--- START ---

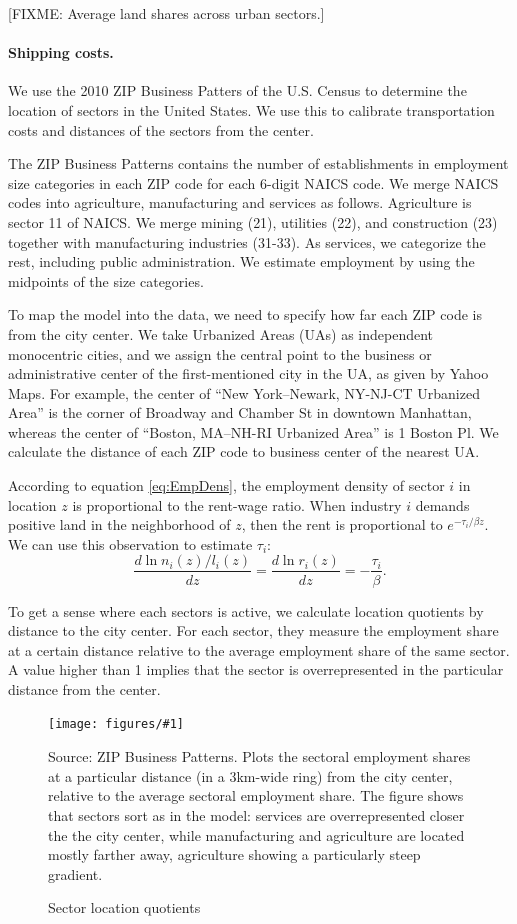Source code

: \documentclass[12pt]{article}
\newcommand{\dofigure}[3]{\begin{figure}
\begin{centering}
\texttt{[image: figures/\#1]}
  \caption{#2\label{fig:#1}}
\end{centering}

\noindent \footnotesize{#3}
\end{figure}}
\begin{document}
[FIXME: Average land shares across urban sectors.]

\paragraph{Shipping costs.}
We use the 2010 ZIP Business Patters of the U.S. Census \cite{CBP} to determine the location of sectors in the United States. We use this to calibrate transportation costs and distances of the sectors from the center.

The ZIP Business Patterns contains the number of establishments in employment size categories in each ZIP code for each 6-digit NAICS code. We merge NAICS codes into agriculture, manufacturing and services as follows. Agriculture is sector 11 of NAICS. We merge mining (21), utilities (22), and construction (23) together with manufacturing industries (31-33). As services, we categorize the rest, including public administration. We estimate employment by using the midpoints of the size categories.

To map the model into the data, we need to specify how far each ZIP code is from the city center. We take Urbanized Areas (UAs) as independent monocentric cities, and we assign the central point to the business or administrative center of the first-mentioned city in the UA, as given by Yahoo Maps. For example, the center of ``New York–Newark, NY-NJ-CT Urbanized Area'' is the corner of Broadway and Chamber St in downtown Manhattan, whereas the center of ``Boston, MA–NH-RI Urbanized Area'' is 1 Boston Pl. We calculate the distance of each ZIP code to business center of the nearest UA.

According to equation \ref{eq:EmpDens}, the employment density of sector $i$ in location $z$ is proportional to the rent-wage ratio. When industry $i$ demands positive land in the neighborhood of $z$, then the rent is proportional to $e^{-\tau_i/\beta z}$. We can use this observation to estimate $\tau_i$:
\[
\frac{d\ln n_i(z)/l_i(z)}{dz} =\frac{d\ln r_i(z)}{dz} = -\frac{\tau_i}{\beta}.
\]

To get a sense where each sectors is active, we calculate location quotients by distance to the city center. For each sector, they measure the employment share at a certain distance relative to the average employment share of the same sector. A value higher than 1 implies that the sector is overrepresented in the particular distance from the center.

\dofigure{sector_location_quotients}{Sector location quotients}{Source: ZIP Business Patterns. Plots the sectoral employment shares at a particular distance (in a 3km-wide ring) from the city center, relative to the average sectoral employment share. The figure shows that sectors sort as in the model: services are overrepresented closer the the city center, while manufacturing and agriculture are located mostly farther away, agriculture showing a particularly steep gradient.}
\end{document}
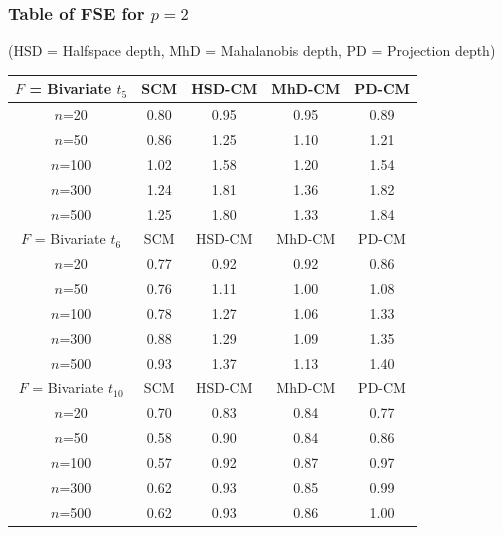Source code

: \documentclass[handout,10pt]{beamer}
\begin{document}
\begin{frame}
\frametitle{Table of FSE for $p=2$}

(HSD = Halfspace depth, MhD = Mahalanobis depth, PD = Projection depth)
\begin{table}
\begin{footnotesize}
   \begin{tabular}{c|cccc}
    \hline
    $F$ = Bivariate $t_5$      & SCM  & HSD-CM & MhD-CM & PD-CM \\ \hline
    $n$=20                        & 0.80 & 0.95   & 0.95   & 0.89  \\
    $n$=50                        & 0.86 & 1.25   & 1.10   & 1.21  \\
    $n$=100                       & 1.02 & 1.58   & 1.20   & 1.54  \\
    $n$=300                       & 1.24 & 1.81   & 1.36   & 1.82  \\
    $n$=500                       & 1.25 & 1.80   & 1.33   & 1.84  \\ \hline
    $F$ = Bivariate $t_6$      & SCM  & HSD-CM & MhD-CM & PD-CM \\ \hline
    $n$=20                        & 0.77 & 0.92   & 0.92   & 0.86  \\
    $n$=50                        & 0.76 & 1.11   & 1.00   & 1.08  \\
    $n$=100                       & 0.78 & 1.27   & 1.06   & 1.33  \\
    $n$=300                       & 0.88 & 1.29   & 1.09   & 1.35  \\
    $n$=500                       & 0.93 & 1.37   & 1.13   & 1.40  \\ \hline
    $F$ = Bivariate $t_{10}$ & SCM  & HSD-CM & MhD-CM & PD-CM \\ \hline
    $n$=20                        & 0.70 & 0.83   & 0.84   & 0.77  \\
    $n$=50                        & 0.58 & 0.90   & 0.84   & 0.86  \\
    $n$=100                       & 0.57 & 0.92   & 0.87   & 0.97  \\
    $n$=300                       & 0.62 & 0.93   & 0.85   & 0.99  \\
    $n$=500                       & 0.62 & 0.93   & 0.86   & 1.00  \\ \hline
    \end{tabular}
\end{footnotesize}
\label{table:FSEtable1}
\end{table}
\end{frame}
\end{document}
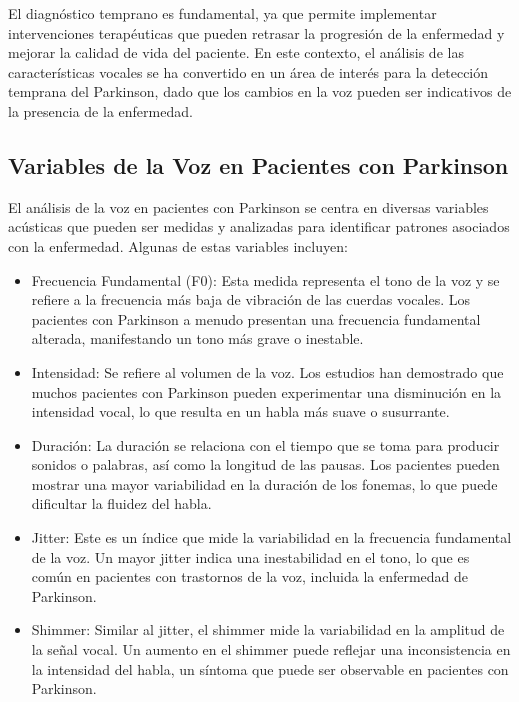 \documentclass[listof=nochaptergap,12pt,times,authoryear]{report}
\begin{document}
El diagnóstico temprano es fundamental, ya que permite implementar intervenciones terapéuticas que pueden retrasar la progresión de la enfermedad y mejorar la calidad de vida del paciente. En este contexto, el análisis de las características vocales se ha convertido en un área de interés para la detección temprana del Parkinson, dado que los cambios en la voz pueden ser indicativos de la presencia de la enfermedad.

\subsection{Variables de la Voz en Pacientes con Parkinson}

El análisis de la voz en pacientes con Parkinson se centra en diversas variables acústicas que pueden ser medidas y analizadas para identificar patrones asociados con la enfermedad. Algunas de estas variables incluyen:

\begin{itemize}
    \item Frecuencia Fundamental (F0): Esta medida representa el tono de la voz y se refiere a la frecuencia más baja de vibración de las cuerdas vocales. Los pacientes con Parkinson a menudo presentan una frecuencia fundamental alterada, manifestando un tono más grave o inestable.

    \item Intensidad: Se refiere al volumen de la voz. Los estudios han demostrado que muchos pacientes con Parkinson pueden experimentar una disminución en la intensidad vocal, lo que resulta en un habla más suave o susurrante.

    \item Duración: La duración se relaciona con el tiempo que se toma para producir sonidos o palabras, así como la longitud de las pausas. Los pacientes pueden mostrar una mayor variabilidad en la duración de los fonemas, lo que puede dificultar la fluidez del habla.

    \item Jitter: Este es un índice que mide la variabilidad en la frecuencia fundamental de la voz. Un mayor jitter indica una inestabilidad en el tono, lo que es común en pacientes con trastornos de la voz, incluida la enfermedad de Parkinson.

    \item Shimmer: Similar al jitter, el shimmer mide la variabilidad en la amplitud de la señal vocal. Un aumento en el shimmer puede reflejar una inconsistencia en la intensidad del habla, un síntoma que puede ser observable en pacientes con Parkinson.
\end{itemize}
\end{document}
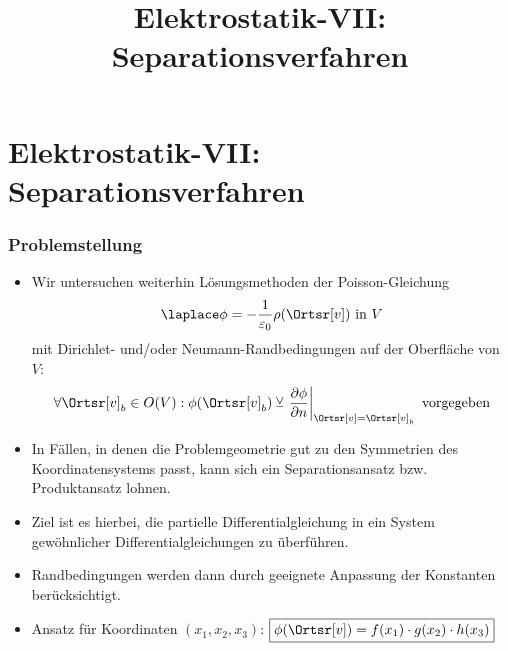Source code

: 

\title[TET: Elektrostatik-VII: Separationsverfahren]{Elektrostatik-VII: Separationsverfahren}


% 
% 

\maketitle

% 
% 
\section{Elektrostatik-VII: Separationsverfahren}

\begin{frame}

  \frametitle{Problemstellung}
  \begin{itemize}[<+->]
  \item Wir untersuchen weiterhin Lösungsmethoden der \alert{Poisson-Gleichung}
    $$
    \laplace \phi = -\frac{1}{\varepsilon_0} \rho(\Ortsr[v]) \text{ in } V
    $$
    mit \alert{Dirichlet-} und/oder \alert{Neumann-Randbedingungen} auf der Oberfläche von $V$:
    $$
    \forall \Ortsr[v]_{b} \in O(V) : \phi(\Ortsr[v]_b) \veebar \left. \frac{\partial \phi}{\partial n}\right|_{\Ortsr[v]=\Ortsr[v]_b} \text{ vorgegeben}
    $$
  \item In Fällen, in denen die Problemgeometrie gut zu den Symmetrien des Koordinatensystems passt, kann sich ein \alert{Separationsansatz} bzw. \alert{Produktansatz} lohnen.
  \item Ziel ist es hierbei, die partielle Differentialgleichung in ein System gewöhnlicher Differentialgleichungen zu überführen.
  \item Randbedingungen werden dann durch geeignete Anpassung der Konstanten berücksichtigt.
    \item Ansatz für Koordinaten $(x_1,x_2,x_3)$: $\boxed{\phi(\Ortsr[v])= f(x_1) \cdot g(x_2) \cdot h(x_3) }$
    \end{itemize}
  
  \end{frame}

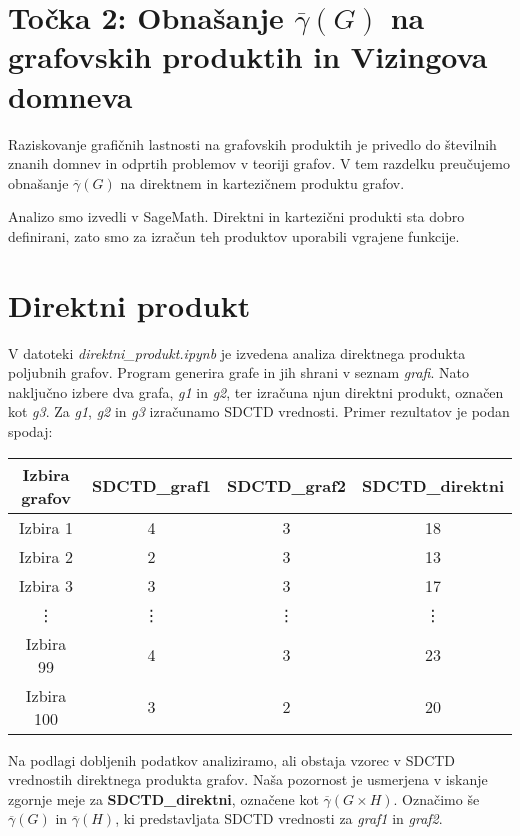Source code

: \documentclass[a4paper, 12pt]{article}
\begin{document}
\section*{Točka 2: Obnašanje $\overline{\gamma}(G)$ na grafovskih produktih in Vizingova domneva}

Raziskovanje grafičnih lastnosti na grafovskih produktih je privedlo do številnih znanih domnev in odprtih problemov v teoriji grafov. V tem razdelku preučujemo obnašanje $\overline\gamma(G)$ na direktnem in kartezičnem produktu grafov.
\vspace{6pt}

\noindent Analizo smo izvedli v SageMath. Direktni in kartezični produkti sta dobro definirani, zato smo za izračun teh produktov uporabili vgrajene funkcije. 
\section*{Direktni produkt}

V datoteki \textit{direktni\_produkt.ipynb} je izvedena analiza direktnega produkta poljubnih grafov. Program generira grafe in jih shrani v seznam \textit{grafi}. Nato naključno izbere dva grafa, \textit{g1} in \textit{g2}, ter izračuna njun direktni produkt, označen kot \textit{g3}. Za \textit{g1}, \textit{g2} in \textit{g3} izračunamo SDCTD vrednosti. Primer  rezultatov je podan spodaj:

\begin{table}[h!]
\centering
\begin{tabular}{|c|c|c|c|}
\hline
\textbf{Izbira grafov} & \textbf{SDCTD\_graf1} & \textbf{SDCTD\_graf2} & \textbf{SDCTD\_direktni} \\ \hline
Izbira 1   & 4 & 3 & 18 \\ \hline
Izbira 2   & 2 & 3 & 13 \\ \hline
Izbira 3   & 3 & 3 & 17 \\ \hline
\vdots     & \vdots & \vdots & \vdots \\ \hline
Izbira 99  & 4 & 3 & 23 \\ \hline
Izbira 100 & 3 & 2 & 20 \\ \hline
\end{tabular}
\label{tab:sdctd-results}
\end{table}

\noindent Na podlagi dobljenih podatkov analiziramo, ali obstaja vzorec v SDCTD vrednostih direktnega produkta grafov. Naša pozornost je usmerjena v iskanje zgornje meje za \textbf{SDCTD\_direktni}, označene kot \(\overline{\gamma}(G \times H)\). Označimo še \(\overline{\gamma}(G)\) in \(\overline{\gamma}(H)\), ki predstavljata SDCTD vrednosti za \textit{graf1} in \textit{graf2}. \\
\end{document}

--- END ---

Exactly how many lines of the data include the word "label"? Reply with that number only.

:: Response to this task ::
3